WORK TO BE COMPLETED — Could you restate every record below word for word?

RECORDED INFORMATION —

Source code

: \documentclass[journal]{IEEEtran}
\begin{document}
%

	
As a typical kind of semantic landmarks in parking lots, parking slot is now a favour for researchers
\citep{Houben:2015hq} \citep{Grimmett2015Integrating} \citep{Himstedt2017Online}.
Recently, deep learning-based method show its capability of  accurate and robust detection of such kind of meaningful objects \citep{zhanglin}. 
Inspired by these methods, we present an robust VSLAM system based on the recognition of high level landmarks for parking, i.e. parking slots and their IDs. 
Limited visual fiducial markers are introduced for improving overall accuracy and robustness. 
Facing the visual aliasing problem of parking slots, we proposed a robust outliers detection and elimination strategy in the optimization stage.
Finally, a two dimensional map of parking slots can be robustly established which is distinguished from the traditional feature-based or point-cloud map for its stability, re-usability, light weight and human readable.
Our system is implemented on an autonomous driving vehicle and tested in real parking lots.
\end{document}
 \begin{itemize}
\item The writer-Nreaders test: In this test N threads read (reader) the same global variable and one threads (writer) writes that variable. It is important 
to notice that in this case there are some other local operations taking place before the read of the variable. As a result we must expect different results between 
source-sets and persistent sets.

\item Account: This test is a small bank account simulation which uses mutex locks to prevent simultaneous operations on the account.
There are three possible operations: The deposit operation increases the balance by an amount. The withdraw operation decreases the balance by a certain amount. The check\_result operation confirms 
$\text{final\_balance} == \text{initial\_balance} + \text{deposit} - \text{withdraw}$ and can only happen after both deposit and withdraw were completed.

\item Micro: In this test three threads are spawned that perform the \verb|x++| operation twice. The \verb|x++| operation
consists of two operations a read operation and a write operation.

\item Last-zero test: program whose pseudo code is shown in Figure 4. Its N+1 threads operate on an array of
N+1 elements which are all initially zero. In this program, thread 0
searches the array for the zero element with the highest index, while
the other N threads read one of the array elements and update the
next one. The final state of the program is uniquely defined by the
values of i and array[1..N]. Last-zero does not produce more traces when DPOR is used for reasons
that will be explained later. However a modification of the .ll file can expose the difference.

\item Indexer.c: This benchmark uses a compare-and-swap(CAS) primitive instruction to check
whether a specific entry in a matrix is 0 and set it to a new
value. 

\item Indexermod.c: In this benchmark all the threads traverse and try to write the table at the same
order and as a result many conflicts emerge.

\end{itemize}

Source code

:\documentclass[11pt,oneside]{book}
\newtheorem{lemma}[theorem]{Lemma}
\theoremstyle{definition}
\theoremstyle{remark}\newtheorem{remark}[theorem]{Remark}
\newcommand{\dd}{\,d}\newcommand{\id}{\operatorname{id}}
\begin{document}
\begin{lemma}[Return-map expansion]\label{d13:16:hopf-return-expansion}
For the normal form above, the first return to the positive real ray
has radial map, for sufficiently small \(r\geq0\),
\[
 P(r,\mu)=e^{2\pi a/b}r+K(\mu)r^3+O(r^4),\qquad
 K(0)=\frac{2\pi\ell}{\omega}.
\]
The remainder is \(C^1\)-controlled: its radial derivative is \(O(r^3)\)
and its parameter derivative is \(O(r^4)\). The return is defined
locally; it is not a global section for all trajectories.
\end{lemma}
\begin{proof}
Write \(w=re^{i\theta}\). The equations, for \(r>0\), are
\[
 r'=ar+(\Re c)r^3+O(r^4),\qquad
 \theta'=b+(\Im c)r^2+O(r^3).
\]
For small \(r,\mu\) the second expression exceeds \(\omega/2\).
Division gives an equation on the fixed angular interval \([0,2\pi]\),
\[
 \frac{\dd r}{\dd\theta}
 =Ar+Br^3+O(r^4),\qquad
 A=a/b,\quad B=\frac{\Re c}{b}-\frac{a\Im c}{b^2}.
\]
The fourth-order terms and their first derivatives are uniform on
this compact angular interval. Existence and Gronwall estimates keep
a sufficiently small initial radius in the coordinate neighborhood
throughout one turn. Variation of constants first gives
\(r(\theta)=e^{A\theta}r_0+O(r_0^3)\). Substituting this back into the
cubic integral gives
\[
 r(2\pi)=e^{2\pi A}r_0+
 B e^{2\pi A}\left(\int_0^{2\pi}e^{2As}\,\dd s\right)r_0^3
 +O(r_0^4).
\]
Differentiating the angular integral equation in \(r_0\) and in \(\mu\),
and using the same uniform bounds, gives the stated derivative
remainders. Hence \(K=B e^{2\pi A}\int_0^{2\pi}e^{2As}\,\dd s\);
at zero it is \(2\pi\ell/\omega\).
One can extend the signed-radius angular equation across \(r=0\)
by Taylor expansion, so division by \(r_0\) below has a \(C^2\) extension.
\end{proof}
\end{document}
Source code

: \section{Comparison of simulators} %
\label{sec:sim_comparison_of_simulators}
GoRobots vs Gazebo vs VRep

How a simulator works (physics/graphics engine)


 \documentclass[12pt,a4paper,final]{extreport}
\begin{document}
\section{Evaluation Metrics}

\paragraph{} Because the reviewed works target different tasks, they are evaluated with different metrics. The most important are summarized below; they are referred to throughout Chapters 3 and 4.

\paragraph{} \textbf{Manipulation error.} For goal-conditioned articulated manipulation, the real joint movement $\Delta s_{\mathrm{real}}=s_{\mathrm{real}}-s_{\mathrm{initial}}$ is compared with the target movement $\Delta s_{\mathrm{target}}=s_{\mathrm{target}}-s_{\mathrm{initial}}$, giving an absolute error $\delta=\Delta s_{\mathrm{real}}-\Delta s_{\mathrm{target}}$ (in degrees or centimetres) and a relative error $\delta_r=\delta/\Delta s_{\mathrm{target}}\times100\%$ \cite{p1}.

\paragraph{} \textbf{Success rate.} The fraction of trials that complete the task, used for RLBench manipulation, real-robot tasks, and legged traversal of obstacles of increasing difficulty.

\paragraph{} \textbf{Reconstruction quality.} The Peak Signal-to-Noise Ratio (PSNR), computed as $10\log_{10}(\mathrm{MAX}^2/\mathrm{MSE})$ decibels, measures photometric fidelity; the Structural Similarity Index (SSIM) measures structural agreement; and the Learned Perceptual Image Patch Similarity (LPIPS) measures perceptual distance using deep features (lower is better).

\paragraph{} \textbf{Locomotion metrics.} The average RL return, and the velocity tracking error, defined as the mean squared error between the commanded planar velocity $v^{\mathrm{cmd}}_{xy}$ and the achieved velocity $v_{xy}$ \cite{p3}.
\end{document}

EXERCISE OUTPUT —
Source code

: \documentclass[journal]{IEEEtran}
\begin{document}
%

	
As a typical kind of semantic landmarks in parking lots, parking slot is now a favour for researchers
\citep{Houben:2015hq} \citep{Grimmett2015Integrating} \citep{Himstedt2017Online}.
Recently, deep learning-based method show its capability of  accurate and robust detection of such kind of meaningful objects \citep{zhanglin}. 
Inspired by these methods, we present an robust VSLAM system based on the recognition of high level landmarks for parking, i.e. parking slots and their IDs. 
Limited visual fiducial markers are introduced for improving overall accuracy and robustness. 
Facing the visual aliasing problem of parking slots, we proposed a robust outliers detection and elimination strategy in the optimization stage.
Finally, a two dimensional map of parking slots can be robustly established which is distinguished from the traditional feature-based or point-cloud map for its stability, re-usability, light weight and human readable.
Our system is implemented on an autonomous driving vehicle and tested in real parking lots.
\end{document}
 \begin{itemize}
\item The writer-Nreaders test: In this test N threads read (reader) the same global variable and one threads (writer) writes that variable. It is important 
to notice that in this case there are some other local operations taking place before the read of the variable. As a result we must expect different results between 
source-sets and persistent sets.

\item Account: This test is a small bank account simulation which uses mutex locks to prevent simultaneous operations on the account.
There are three possible operations: The deposit operation increases the balance by an amount. The withdraw operation decreases the balance by a certain amount. The check\_result operation confirms 
$\text{final\_balance} == \text{initial\_balance} + \text{deposit} - \text{withdraw}$ and can only happen after both deposit and withdraw were completed.

\item Micro: In this test three threads are spawned that perform the \verb|x++| operation twice. The \verb|x++| operation
consists of two operations a read operation and a write operation.

\item Last-zero test: program whose pseudo code is shown in Figure 4. Its N+1 threads operate on an array of
N+1 elements which are all initially zero. In this program, thread 0
searches the array for the zero element with the highest index, while
the other N threads read one of the array elements and update the
next one. The final state of the program is uniquely defined by the
values of i and array[1..N]. Last-zero does not produce more traces when DPOR is used for reasons
that will be explained later. However a modification of the .ll file can expose the difference.

\item Indexer.c: This benchmark uses a compare-and-swap(CAS) primitive instruction to check
whether a specific entry in a matrix is 0 and set it to a new
value. 

\item Indexermod.c: In this benchmark all the threads traverse and try to write the table at the same
order and as a result many conflicts emerge.

\end{itemize}

Source code

:\documentclass[11pt,oneside]{book}
\newtheorem{lemma}[theorem]{Lemma}
\theoremstyle{definition}
\theoremstyle{remark}\newtheorem{remark}[theorem]{Remark}
\newcommand{\dd}{\,d}\newcommand{\id}{\operatorname{id}}
\begin{document}
\begin{lemma}[Return-map expansion]\label{d13:16:hopf-return-expansion}
For the normal form above, the first return to the positive real ray
has radial map, for sufficiently small \(r\geq0\),
\[
 P(r,\mu)=e^{2\pi a/b}r+K(\mu)r^3+O(r^4),\qquad
 K(0)=\frac{2\pi\ell}{\omega}.
\]
The remainder is \(C^1\)-controlled: its radial derivative is \(O(r^3)\)
and its parameter derivative is \(O(r^4)\). The return is defined
locally; it is not a global section for all trajectories.
\end{lemma}
\begin{proof}
Write \(w=re^{i\theta}\). The equations, for \(r>0\), are
\[
 r'=ar+(\Re c)r^3+O(r^4),\qquad
 \theta'=b+(\Im c)r^2+O(r^3).
\]
For small \(r,\mu\) the second expression exceeds \(\omega/2\).
Division gives an equation on the fixed angular interval \([0,2\pi]\),
\[
 \frac{\dd r}{\dd\theta}
 =Ar+Br^3+O(r^4),\qquad
 A=a/b,\quad B=\frac{\Re c}{b}-\frac{a\Im c}{b^2}.
\]
The fourth-order terms and their first derivatives are uniform on
this compact angular interval. Existence and Gronwall estimates keep
a sufficiently small initial radius in the coordinate neighborhood
throughout one turn. Variation of constants first gives
\(r(\theta)=e^{A\theta}r_0+O(r_0^3)\). Substituting this back into the
cubic integral gives
\[
 r(2\pi)=e^{2\pi A}r_0+
 B e^{2\pi A}\left(\int_0^{2\pi}e^{2As}\,\dd s\right)r_0^3
 +O(r_0^4).
\]
Differentiating the angular integral equation in \(r_0\) and in \(\mu\),
and using the same uniform bounds, gives the stated derivative
remainders. Hence \(K=B e^{2\pi A}\int_0^{2\pi}e^{2As}\,\dd s\);
at zero it is \(2\pi\ell/\omega\).
One can extend the signed-radius angular equation across \(r=0\)
by Taylor expansion, so division by \(r_0\) below has a \(C^2\) extension.
\end{proof}
\end{document}
Source code

: \section{Comparison of simulators} %
\label{sec:sim_comparison_of_simulators}
GoRobots vs Gazebo vs VRep

How a simulator works (physics/graphics engine)


 \documentclass[12pt,a4paper,final]{extreport}
\begin{document}
\section{Evaluation Metrics}

\paragraph{} Because the reviewed works target different tasks, they are evaluated with different metrics. The most important are summarized below; they are referred to throughout Chapters 3 and 4.

\paragraph{} \textbf{Manipulation error.} For goal-conditioned articulated manipulation, the real joint movement $\Delta s_{\mathrm{real}}=s_{\mathrm{real}}-s_{\mathrm{initial}}$ is compared with the target movement $\Delta s_{\mathrm{target}}=s_{\mathrm{target}}-s_{\mathrm{initial}}$, giving an absolute error $\delta=\Delta s_{\mathrm{real}}-\Delta s_{\mathrm{target}}$ (in degrees or centimetres) and a relative error $\delta_r=\delta/\Delta s_{\mathrm{target}}\times100\%$ \cite{p1}.

\paragraph{} \textbf{Success rate.} The fraction of trials that complete the task, used for RLBench manipulation, real-robot tasks, and legged traversal of obstacles of increasing difficulty.

\paragraph{} \textbf{Reconstruction quality.} The Peak Signal-to-Noise Ratio (PSNR), computed as $10\log_{10}(\mathrm{MAX}^2/\mathrm{MSE})$ decibels, measures photometric fidelity; the Structural Similarity Index (SSIM) measures structural agreement; and the Learned Perceptual Image Patch Similarity (LPIPS) measures perceptual distance using deep features (lower is better).

\paragraph{} \textbf{Locomotion metrics.} The average RL return, and the velocity tracking error, defined as the mean squared error between the commanded planar velocity $v^{\mathrm{cmd}}_{xy}$ and the achieved velocity $v_{xy}$ \cite{p3}.
\end{document}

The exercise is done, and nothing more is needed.